In the records below, the line with "अथ निशामुखं वर्णयति" opens the range and the line with "प्रशस्य मुनिशार्दूलं निद्रां" closes it; print that range exactly and nothing else.

[Dataset entries]
★ ★ ★ ★ ★ ★ ★
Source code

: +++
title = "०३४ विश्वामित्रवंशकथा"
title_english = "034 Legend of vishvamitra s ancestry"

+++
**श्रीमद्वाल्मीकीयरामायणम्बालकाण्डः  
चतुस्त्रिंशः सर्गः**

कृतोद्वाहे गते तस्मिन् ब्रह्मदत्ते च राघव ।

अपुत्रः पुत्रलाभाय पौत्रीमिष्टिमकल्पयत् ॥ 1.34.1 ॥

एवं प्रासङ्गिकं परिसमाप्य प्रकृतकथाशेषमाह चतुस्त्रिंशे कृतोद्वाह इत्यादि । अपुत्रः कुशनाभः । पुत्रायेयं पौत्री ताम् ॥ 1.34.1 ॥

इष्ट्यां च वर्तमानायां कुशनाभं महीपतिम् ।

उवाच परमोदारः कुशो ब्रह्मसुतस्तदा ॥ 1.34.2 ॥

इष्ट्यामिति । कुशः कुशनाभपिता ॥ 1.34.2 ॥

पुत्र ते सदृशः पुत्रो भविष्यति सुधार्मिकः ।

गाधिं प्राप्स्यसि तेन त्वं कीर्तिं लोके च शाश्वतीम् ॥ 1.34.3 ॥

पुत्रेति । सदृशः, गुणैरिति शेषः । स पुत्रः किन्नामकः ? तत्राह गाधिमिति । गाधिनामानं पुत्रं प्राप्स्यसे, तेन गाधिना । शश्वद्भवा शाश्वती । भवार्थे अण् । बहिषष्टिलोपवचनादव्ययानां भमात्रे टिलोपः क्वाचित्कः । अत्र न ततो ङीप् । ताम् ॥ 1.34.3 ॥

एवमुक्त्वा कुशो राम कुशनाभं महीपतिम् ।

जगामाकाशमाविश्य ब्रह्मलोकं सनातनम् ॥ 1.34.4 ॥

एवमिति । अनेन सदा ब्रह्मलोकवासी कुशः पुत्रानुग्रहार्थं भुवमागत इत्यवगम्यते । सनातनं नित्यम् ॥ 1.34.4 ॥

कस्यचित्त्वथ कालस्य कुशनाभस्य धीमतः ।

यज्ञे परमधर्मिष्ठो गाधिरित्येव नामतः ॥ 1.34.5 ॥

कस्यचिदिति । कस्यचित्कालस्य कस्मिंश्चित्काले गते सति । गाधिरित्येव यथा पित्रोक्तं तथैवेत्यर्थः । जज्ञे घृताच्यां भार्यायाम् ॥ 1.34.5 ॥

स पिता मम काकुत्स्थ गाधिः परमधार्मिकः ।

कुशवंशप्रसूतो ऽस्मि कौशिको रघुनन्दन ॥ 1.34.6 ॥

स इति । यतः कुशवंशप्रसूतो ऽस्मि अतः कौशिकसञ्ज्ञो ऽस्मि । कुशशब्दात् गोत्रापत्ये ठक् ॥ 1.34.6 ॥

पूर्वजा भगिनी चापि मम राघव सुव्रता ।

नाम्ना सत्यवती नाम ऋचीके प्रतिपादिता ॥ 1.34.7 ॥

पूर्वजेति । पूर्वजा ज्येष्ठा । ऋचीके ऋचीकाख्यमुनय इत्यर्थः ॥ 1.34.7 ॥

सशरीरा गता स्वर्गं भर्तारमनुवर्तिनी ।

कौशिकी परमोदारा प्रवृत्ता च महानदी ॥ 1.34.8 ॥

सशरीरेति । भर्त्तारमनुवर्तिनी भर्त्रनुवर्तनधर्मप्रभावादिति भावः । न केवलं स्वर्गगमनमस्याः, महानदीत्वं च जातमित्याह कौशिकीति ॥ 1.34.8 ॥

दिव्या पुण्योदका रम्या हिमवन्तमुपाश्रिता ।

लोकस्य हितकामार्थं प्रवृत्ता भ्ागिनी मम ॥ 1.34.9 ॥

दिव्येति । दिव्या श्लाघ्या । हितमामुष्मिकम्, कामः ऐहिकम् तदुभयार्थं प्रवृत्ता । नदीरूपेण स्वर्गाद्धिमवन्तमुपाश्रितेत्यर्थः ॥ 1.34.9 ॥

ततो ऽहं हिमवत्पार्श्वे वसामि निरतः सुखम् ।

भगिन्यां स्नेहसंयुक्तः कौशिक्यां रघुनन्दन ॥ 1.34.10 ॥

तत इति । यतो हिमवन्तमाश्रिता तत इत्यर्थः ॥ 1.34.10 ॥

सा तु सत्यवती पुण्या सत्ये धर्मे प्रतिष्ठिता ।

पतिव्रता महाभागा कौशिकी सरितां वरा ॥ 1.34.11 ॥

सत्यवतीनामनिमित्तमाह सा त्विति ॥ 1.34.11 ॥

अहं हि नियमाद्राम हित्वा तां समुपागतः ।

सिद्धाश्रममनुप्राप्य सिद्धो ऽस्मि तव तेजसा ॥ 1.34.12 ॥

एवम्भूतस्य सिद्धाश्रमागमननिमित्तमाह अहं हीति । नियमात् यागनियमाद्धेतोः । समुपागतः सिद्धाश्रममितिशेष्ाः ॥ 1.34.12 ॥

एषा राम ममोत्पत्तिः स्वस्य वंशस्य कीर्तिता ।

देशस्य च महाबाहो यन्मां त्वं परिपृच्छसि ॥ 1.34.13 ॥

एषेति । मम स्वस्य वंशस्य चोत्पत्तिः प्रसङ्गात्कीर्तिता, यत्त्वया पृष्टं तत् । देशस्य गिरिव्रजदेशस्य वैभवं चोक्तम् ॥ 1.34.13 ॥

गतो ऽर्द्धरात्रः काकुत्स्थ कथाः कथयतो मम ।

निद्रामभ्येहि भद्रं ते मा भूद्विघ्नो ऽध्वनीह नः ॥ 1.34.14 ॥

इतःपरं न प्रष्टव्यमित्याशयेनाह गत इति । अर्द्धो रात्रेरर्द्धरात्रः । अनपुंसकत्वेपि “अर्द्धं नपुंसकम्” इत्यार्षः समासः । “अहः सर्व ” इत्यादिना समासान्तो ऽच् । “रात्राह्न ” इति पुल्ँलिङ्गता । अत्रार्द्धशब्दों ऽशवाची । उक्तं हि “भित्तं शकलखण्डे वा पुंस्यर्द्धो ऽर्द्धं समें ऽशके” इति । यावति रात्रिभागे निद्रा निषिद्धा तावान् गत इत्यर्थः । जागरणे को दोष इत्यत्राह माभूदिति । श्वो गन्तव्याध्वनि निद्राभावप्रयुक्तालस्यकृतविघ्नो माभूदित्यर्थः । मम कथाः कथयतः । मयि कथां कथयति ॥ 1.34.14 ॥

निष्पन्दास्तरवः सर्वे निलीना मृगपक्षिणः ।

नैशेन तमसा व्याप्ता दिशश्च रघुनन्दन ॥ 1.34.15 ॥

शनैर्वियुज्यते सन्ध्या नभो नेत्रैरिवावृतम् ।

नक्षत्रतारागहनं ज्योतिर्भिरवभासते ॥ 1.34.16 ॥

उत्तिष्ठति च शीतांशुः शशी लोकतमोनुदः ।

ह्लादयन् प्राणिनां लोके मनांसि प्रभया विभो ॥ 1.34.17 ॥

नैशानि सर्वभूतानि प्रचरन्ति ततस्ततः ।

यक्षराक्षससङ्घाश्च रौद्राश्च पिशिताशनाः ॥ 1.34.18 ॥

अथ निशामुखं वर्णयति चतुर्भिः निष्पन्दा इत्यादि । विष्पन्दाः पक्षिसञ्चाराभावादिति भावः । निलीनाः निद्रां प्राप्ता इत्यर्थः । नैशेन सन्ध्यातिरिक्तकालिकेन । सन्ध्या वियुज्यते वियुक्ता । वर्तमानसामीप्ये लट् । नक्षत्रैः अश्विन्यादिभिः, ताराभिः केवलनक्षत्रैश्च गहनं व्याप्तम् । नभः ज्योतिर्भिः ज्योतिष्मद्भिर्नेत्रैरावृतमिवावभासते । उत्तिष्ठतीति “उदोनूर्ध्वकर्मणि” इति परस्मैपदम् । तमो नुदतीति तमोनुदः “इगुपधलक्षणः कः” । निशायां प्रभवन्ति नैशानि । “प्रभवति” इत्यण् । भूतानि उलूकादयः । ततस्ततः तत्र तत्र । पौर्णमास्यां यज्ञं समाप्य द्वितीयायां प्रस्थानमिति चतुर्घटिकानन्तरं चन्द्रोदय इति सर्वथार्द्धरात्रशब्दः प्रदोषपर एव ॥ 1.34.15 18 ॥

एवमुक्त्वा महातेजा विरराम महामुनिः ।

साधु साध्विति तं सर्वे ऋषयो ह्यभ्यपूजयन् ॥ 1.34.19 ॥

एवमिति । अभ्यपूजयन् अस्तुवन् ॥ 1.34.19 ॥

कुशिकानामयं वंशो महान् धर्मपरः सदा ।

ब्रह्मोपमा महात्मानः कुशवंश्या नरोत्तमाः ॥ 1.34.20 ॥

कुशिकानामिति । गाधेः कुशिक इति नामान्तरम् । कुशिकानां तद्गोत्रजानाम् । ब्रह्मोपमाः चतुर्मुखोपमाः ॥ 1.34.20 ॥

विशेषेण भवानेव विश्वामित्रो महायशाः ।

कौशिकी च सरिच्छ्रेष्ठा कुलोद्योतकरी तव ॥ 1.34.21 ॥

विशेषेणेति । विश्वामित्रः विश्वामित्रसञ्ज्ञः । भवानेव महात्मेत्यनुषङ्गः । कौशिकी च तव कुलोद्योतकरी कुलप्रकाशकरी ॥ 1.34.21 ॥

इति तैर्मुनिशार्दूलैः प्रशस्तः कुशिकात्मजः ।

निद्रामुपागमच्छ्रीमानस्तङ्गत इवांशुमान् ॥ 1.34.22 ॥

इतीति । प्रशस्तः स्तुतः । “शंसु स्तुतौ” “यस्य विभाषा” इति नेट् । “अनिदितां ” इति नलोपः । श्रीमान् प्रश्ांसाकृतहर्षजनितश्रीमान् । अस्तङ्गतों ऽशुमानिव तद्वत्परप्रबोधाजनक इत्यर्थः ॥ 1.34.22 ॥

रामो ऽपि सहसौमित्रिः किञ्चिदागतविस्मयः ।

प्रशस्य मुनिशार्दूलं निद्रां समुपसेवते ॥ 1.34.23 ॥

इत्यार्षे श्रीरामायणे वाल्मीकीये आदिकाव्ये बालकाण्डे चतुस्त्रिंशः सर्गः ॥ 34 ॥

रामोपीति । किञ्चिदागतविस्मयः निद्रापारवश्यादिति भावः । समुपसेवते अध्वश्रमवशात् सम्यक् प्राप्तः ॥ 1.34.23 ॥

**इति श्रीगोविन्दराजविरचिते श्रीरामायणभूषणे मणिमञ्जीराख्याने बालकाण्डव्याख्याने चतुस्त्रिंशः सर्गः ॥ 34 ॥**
★ ★ ★ ★ ★ ★ ★
## Solved exercise
अथ निशामुखं वर्णयति चतुर्भिः निष्पन्दा इत्यादि । विष्पन्दाः पक्षिसञ्चाराभावादिति भावः । निलीनाः निद्रां प्राप्ता इत्यर्थः । नैशेन सन्ध्यातिरिक्तकालिकेन । सन्ध्या वियुज्यते वियुक्ता । वर्तमानसामीप्ये लट् । नक्षत्रैः अश्विन्यादिभिः, ताराभिः केवलनक्षत्रैश्च गहनं व्याप्तम् । नभः ज्योतिर्भिः ज्योतिष्मद्भिर्नेत्रैरावृतमिवावभासते । उत्तिष्ठतीति “उदोनूर्ध्वकर्मणि” इति परस्मैपदम् । तमो नुदतीति तमोनुदः “इगुपधलक्षणः कः” । निशायां प्रभवन्ति नैशानि । “प्रभवति” इत्यण् । भूतानि उलूकादयः । ततस्ततः तत्र तत्र । पौर्णमास्यां यज्ञं समाप्य द्वितीयायां प्रस्थानमिति चतुर्घटिकानन्तरं चन्द्रोदय इति सर्वथार्द्धरात्रशब्दः प्रदोषपर एव ॥ 1.34.15 18 ॥

एवमुक्त्वा महातेजा विरराम महामुनिः ।

साधु साध्विति तं सर्वे ऋषयो ह्यभ्यपूजयन् ॥ 1.34.19 ॥

एवमिति । अभ्यपूजयन् अस्तुवन् ॥ 1.34.19 ॥

कुशिकानामयं वंशो महान् धर्मपरः सदा ।

ब्रह्मोपमा महात्मानः कुशवंश्या नरोत्तमाः ॥ 1.34.20 ॥

कुशिकानामिति । गाधेः कुशिक इति नामान्तरम् । कुशिकानां तद्गोत्रजानाम् । ब्रह्मोपमाः चतुर्मुखोपमाः ॥ 1.34.20 ॥

विशेषेण भवानेव विश्वामित्रो महायशाः ।

कौशिकी च सरिच्छ्रेष्ठा कुलोद्योतकरी तव ॥ 1.34.21 ॥

विशेषेणेति । विश्वामित्रः विश्वामित्रसञ्ज्ञः । भवानेव महात्मेत्यनुषङ्गः । कौशिकी च तव कुलोद्योतकरी कुलप्रकाशकरी ॥ 1.34.21 ॥

इति तैर्मुनिशार्दूलैः प्रशस्तः कुशिकात्मजः ।

निद्रामुपागमच्छ्रीमानस्तङ्गत इवांशुमान् ॥ 1.34.22 ॥

इतीति । प्रशस्तः स्तुतः । “शंसु स्तुतौ” “यस्य विभाषा” इति नेट् । “अनिदितां ” इति नलोपः । श्रीमान् प्रश्ांसाकृतहर्षजनितश्रीमान् । अस्तङ्गतों ऽशुमानिव तद्वत्परप्रबोधाजनक इत्यर्थः ॥ 1.34.22 ॥

रामो ऽपि सहसौमित्रिः किञ्चिदागतविस्मयः ।

प्रशस्य मुनिशार्दूलं निद्रां समुपसेवते ॥ 1.34.23 ॥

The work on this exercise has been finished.